Brown demands action on Africa

Brown: The world must act on African poverty

Brown: The world must act on African poverty

Speaking during his four-nation tour of Africa Chancellor Gordon Brown repeated that 2005 is a “make or break year” for action on world poverty.

And he added that the world should not stand by whilst millions of children lack access to basic education.

Mr Brown is touring Africa to raise awareness of the UK’s presidency of the G8, and garner support for his plan of an international finance facility to help poor countries.

Mr Brown has called for a “new Marshall plan” for the continent – a reference to US-backed plan to rebuild Western Europe in the aftermath of the Second World War.

The visit began in Kenya, where Mr Brown met Wangari Maathai, the Nobel peace prize pro-democracy campaigner.

With Mrs Maathai he planted a tree at a park where she and three other women were brutally beaten by police in 1992.

He then held talks with Kenyan president, Mwai Kibaki.

In Nairobi, the Chancellor visited classrooms and met teachers at Olympic primary school on the edge of Kibera, one of Africa’s largest slum districts.

There he told teachers: “I am very proud of what you are doing.

“We want to work with you to provide universal primary education of the highest standard.

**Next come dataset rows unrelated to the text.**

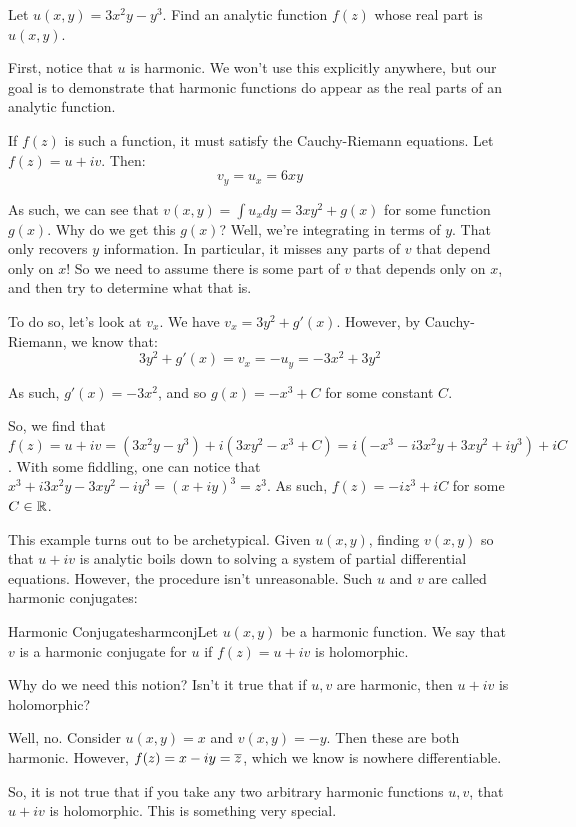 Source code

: \begin{ex}{}{} Let $u(x,y) = 3x^2y - y^3$. Find an analytic function $f(z)$ whose real part is $u(x,y)$.

First, notice that $u$ is harmonic. We won't use this explicitly anywhere, but our goal is to demonstrate that harmonic functions do appear as the real parts of an analytic function. 

If $f(z)$ is such a function, it must satisfy the Cauchy-Riemann equations. Let $f(z) = u + iv$. Then:
$$v_y = u_x = 6xy$$

As such, we can see that $v(x,y) = \int u_xdy = 3xy^2 + g(x)$ for some function $g(x)$. Why do we get this $g(x)$? Well, we're integrating in terms of $y$. That only recovers $y$ information. In particular, it misses any parts of $v$ that depend only on $x$! So we need to assume there is some part of $v$ that depends only on $x$, and then try to determine what that is.

To do so, let's look at $v_x$. We have $v_x = 3y^2 + g'(x)$. However, by Cauchy-Riemann, we know that:
$$3y^2 + g'(x) = v_x = -u_y = -3x^2 + 3y^2$$

As such, $g'(x) = -3x^2$, and so $g(x) = -x^3 + C$ for some constant $C$.

So, we find that $f(z) = u + iv = (3x^2y - y^3) + i(3xy^2 - x^3 + C) = i(-x^3 -i3x^2y + 3xy^2 +iy^3) + iC$. With some fiddling, one can notice that $x^3 + i3x^2y - 3xy^2 -iy^3 = (x+iy)^3 = z^3$. As such, $f(z) = -iz^3 + iC$ for some $C\in \mathbb{R}$.

\end{ex}

This example turns out to be archetypical. Given $u(x,y)$, finding $v(x,y)$ so that $u+iv$ is analytic boils down to solving a system of partial differential equations. However, the procedure isn't unreasonable. Such $u$ and $v$ are called harmonic conjugates:

\begin{defbo}{Harmonic Conjugates}{harmconj}Let $u(x,y)$ be a harmonic function. We say that $v$ is a harmonic conjugate for $u$ if $f(z) = u + iv$ is holomorphic.
\end{defbo}

\begin{ex}{}{} Why do we need this notion? Isn't it true that if $u,v$ are harmonic, then $u+iv$ is holomorphic?

Well, no. Consider $u(x,y) = x$ and $v(x,y) = -y$. Then these are both harmonic. However, $f(z) = x-iy = \overline{z}$, which we know is nowhere differentiable.

So, it is not true that if you take any two arbitrary harmonic functions $u,v$, that $u+iv$ is holomorphic. This is something very special.
\end{ex}

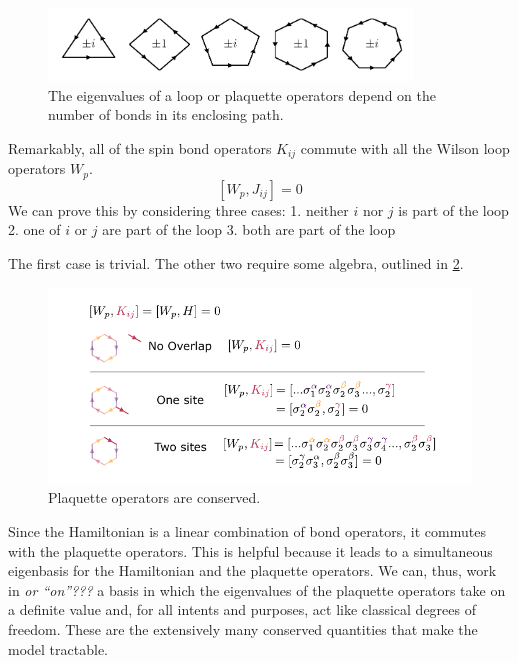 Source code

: \begin{figure}
\hypertarget{fig:regular_plaquettes}{%
\centering
\includegraphics[width=0.86\textwidth,height=\textheight]{figure_code/amk_chapter/intro/regular_plaquettes/regular_plaquettes}
\caption[Plaquettes in the Kitaev Model]{The eigenvalues of a loop or plaquette operators depend on the
number of bonds in its enclosing path.}\label{fig:regular_plaquettes}
}
\end{figure}

Remarkably, all of the spin bond operators \(K_{ij}\) commute with all the Wilson loop operators \(W_p\). \[[W_p, J_{ij}] = 0\] We can prove this by considering three cases: 1. neither \(i\) nor \(j\) is part of the loop 2. one of \(i\) or \(j\) are part of the loop 3. both are part of the loop

The first case is trivial. The other two require some algebra, outlined in \cref{fig:visual_kitaev_2}.

\begin{figure}
\hypertarget{fig:visual_kitaev_2}{%
\centering
\includegraphics[width=1\textwidth,height=\textheight]{figure_code/amk_chapter/visual_kitaev_2}
\caption[Plaquette Operators are Conserved]{Plaquette operators are conserved.}\label{fig:visual_kitaev_2}
}
\end{figure}

Since the Hamiltonian is a linear combination of bond operators, it commutes with the plaquette operators. This is helpful because it leads to a simultaneous eigenbasis for the Hamiltonian and the plaquette operators. We can, thus, work in \emph{or ``on''???} a basis in which the eigenvalues of the plaquette operators take on a definite value and, for all intents and purposes, act like classical degrees of freedom. These are the extensively many conserved quantities that make the model tractable.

We are delighted you are making such progress and we want to help you do more.”

He later told journalists: “It is simply not acceptable in the modern age for the rest of the world to stand by and have hundreds of millions of children not getting the chance at education.”

Mr Brown has said 2005 will be “a make or break year” in the fight against global poverty.

Mr Brown is also expected to visit Tanzania, Mozambique and South Africa on his week-long whistlestop tour.

He is expected to see a HIV/Aids orphanage in Tanzania and a women’s credit union in Mozambique before moving on to meet the Commission for Africa in Cape Town.

Michael Ancram, Shadow Foreign Secretary, acknowledged the laudable intention to help Africa escape poverty and oppression, but said Mr Brown’s “atlas” had “a gaping hole in that continent where mine shows Zimbabwe”.